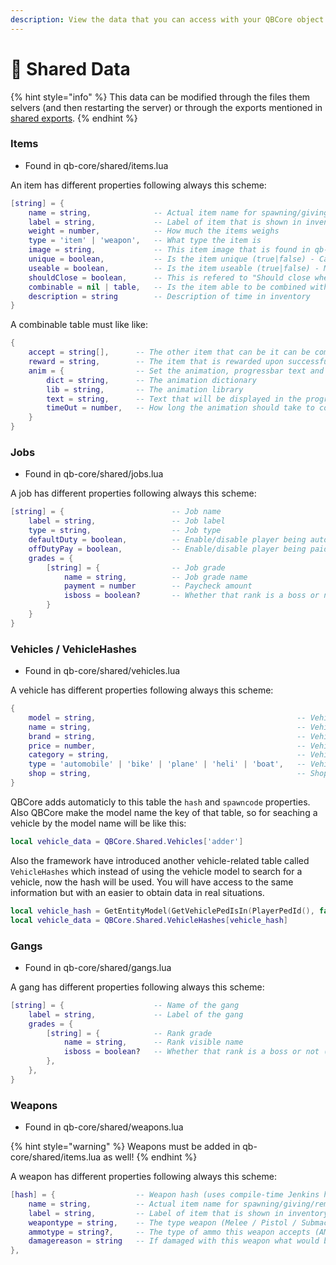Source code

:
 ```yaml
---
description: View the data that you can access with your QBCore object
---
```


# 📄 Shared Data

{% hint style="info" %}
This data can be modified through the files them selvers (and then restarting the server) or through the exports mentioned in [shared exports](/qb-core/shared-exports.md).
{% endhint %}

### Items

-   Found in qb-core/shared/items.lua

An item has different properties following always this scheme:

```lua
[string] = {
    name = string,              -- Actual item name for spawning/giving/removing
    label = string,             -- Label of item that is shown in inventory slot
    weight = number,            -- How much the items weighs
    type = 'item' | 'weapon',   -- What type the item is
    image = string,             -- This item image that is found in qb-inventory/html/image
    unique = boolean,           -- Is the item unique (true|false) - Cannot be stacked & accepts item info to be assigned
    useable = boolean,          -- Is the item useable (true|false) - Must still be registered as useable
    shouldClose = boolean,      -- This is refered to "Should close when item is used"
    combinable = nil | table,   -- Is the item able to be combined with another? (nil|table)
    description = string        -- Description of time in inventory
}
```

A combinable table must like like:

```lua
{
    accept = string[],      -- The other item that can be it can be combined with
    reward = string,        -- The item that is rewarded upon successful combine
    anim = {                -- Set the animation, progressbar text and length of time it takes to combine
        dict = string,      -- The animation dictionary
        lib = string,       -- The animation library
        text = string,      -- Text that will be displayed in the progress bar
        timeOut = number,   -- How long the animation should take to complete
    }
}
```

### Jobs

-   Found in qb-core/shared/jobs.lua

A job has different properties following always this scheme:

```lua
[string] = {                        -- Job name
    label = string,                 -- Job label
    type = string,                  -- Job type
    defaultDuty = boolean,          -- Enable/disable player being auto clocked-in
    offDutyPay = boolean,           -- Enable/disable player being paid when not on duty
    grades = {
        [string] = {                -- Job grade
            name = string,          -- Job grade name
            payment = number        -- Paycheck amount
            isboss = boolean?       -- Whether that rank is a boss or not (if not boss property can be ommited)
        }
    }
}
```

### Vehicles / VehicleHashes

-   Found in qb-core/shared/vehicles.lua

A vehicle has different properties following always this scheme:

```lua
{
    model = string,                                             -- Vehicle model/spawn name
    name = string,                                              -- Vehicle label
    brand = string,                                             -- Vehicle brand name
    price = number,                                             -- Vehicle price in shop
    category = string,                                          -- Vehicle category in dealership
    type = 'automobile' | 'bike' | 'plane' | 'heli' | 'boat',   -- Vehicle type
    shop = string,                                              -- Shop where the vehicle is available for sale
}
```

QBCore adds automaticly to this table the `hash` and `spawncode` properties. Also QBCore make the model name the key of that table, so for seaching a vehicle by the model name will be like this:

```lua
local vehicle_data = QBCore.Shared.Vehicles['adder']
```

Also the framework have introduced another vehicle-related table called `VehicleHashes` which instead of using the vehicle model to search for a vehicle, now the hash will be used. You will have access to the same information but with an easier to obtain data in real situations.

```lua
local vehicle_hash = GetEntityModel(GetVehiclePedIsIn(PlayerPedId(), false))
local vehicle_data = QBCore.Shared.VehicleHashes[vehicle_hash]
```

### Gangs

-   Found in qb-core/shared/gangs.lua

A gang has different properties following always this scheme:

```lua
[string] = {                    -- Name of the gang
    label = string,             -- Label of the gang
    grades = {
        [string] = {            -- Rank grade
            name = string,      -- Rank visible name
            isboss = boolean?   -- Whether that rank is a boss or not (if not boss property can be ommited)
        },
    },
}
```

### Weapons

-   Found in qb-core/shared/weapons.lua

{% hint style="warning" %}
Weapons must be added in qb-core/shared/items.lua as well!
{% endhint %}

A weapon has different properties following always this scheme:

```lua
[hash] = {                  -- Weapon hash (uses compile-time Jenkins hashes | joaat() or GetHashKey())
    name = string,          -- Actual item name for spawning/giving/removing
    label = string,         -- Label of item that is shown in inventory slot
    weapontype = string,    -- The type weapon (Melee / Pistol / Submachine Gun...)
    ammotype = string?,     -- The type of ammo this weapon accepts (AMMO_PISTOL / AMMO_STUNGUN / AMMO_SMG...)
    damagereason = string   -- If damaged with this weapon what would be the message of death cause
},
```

==================================================

#### Assignment
Could you print all of the entries exactly, skipping the images?

#### Solved exercise
Source code

:
 ```yaml
---
description: View the data that you can access with your QBCore object
---
```


# 📄 Shared Data

{% hint style="info" %}
This data can be modified through the files them selvers (and then restarting the server) or through the exports mentioned in [shared exports](/qb-core/shared-exports.md).
{% endhint %}

### Items

-   Found in qb-core/shared/items.lua

An item has different properties following always this scheme:

```lua
[string] = {
    name = string,              -- Actual item name for spawning/giving/removing
    label = string,             -- Label of item that is shown in inventory slot
    weight = number,            -- How much the items weighs
    type = 'item' | 'weapon',   -- What type the item is
    image = string,             -- This item image that is found in qb-inventory/html/image
    unique = boolean,           -- Is the item unique (true|false) - Cannot be stacked & accepts item info to be assigned
    useable = boolean,          -- Is the item useable (true|false) - Must still be registered as useable
    shouldClose = boolean,      -- This is refered to "Should close when item is used"
    combinable = nil | table,   -- Is the item able to be combined with another? (nil|table)
    description = string        -- Description of time in inventory
}
```

A combinable table must like like:

```lua
{
    accept = string[],      -- The other item that can be it can be combined with
    reward = string,        -- The item that is rewarded upon successful combine
    anim = {                -- Set the animation, progressbar text and length of time it takes to combine
        dict = string,      -- The animation dictionary
        lib = string,       -- The animation library
        text = string,      -- Text that will be displayed in the progress bar
        timeOut = number,   -- How long the animation should take to complete
    }
}
```

### Jobs

-   Found in qb-core/shared/jobs.lua

A job has different properties following always this scheme:

```lua
[string] = {                        -- Job name
    label = string,                 -- Job label
    type = string,                  -- Job type
    defaultDuty = boolean,          -- Enable/disable player being auto clocked-in
    offDutyPay = boolean,           -- Enable/disable player being paid when not on duty
    grades = {
        [string] = {                -- Job grade
            name = string,          -- Job grade name
            payment = number        -- Paycheck amount
            isboss = boolean?       -- Whether that rank is a boss or not (if not boss property can be ommited)
        }
    }
}
```

### Vehicles / VehicleHashes

-   Found in qb-core/shared/vehicles.lua

A vehicle has different properties following always this scheme:

```lua
{
    model = string,                                             -- Vehicle model/spawn name
    name = string,                                              -- Vehicle label
    brand = string,                                             -- Vehicle brand name
    price = number,                                             -- Vehicle price in shop
    category = string,                                          -- Vehicle category in dealership
    type = 'automobile' | 'bike' | 'plane' | 'heli' | 'boat',   -- Vehicle type
    shop = string,                                              -- Shop where the vehicle is available for sale
}
```

QBCore adds automaticly to this table the `hash` and `spawncode` properties. Also QBCore make the model name the key of that table, so for seaching a vehicle by the model name will be like this:

```lua
local vehicle_data = QBCore.Shared.Vehicles['adder']
```

Also the framework have introduced another vehicle-related table called `VehicleHashes` which instead of using the vehicle model to search for a vehicle, now the hash will be used. You will have access to the same information but with an easier to obtain data in real situations.

```lua
local vehicle_hash = GetEntityModel(GetVehiclePedIsIn(PlayerPedId(), false))
local vehicle_data = QBCore.Shared.VehicleHashes[vehicle_hash]
```

### Gangs

-   Found in qb-core/shared/gangs.lua

A gang has different properties following always this scheme:

```lua
[string] = {                    -- Name of the gang
    label = string,             -- Label of the gang
    grades = {
        [string] = {            -- Rank grade
            name = string,      -- Rank visible name
            isboss = boolean?   -- Whether that rank is a boss or not (if not boss property can be ommited)
        },
    },
}
```

### Weapons

-   Found in qb-core/shared/weapons.lua

{% hint style="warning" %}
Weapons must be added in qb-core/shared/items.lua as well!
{% endhint %}

A weapon has different properties following always this scheme:

```lua
[hash] = {                  -- Weapon hash (uses compile-time Jenkins hashes | joaat() or GetHashKey())
    name = string,          -- Actual item name for spawning/giving/removing
    label = string,         -- Label of item that is shown in inventory slot
    weapontype = string,    -- The type weapon (Melee / Pistol / Submachine Gun...)
    ammotype = string?,     -- The type of ammo this weapon accepts (AMMO_PISTOL / AMMO_STUNGUN / AMMO_SMG...)
    damagereason = string   -- If damaged with this weapon what would be the message of death cause
},
```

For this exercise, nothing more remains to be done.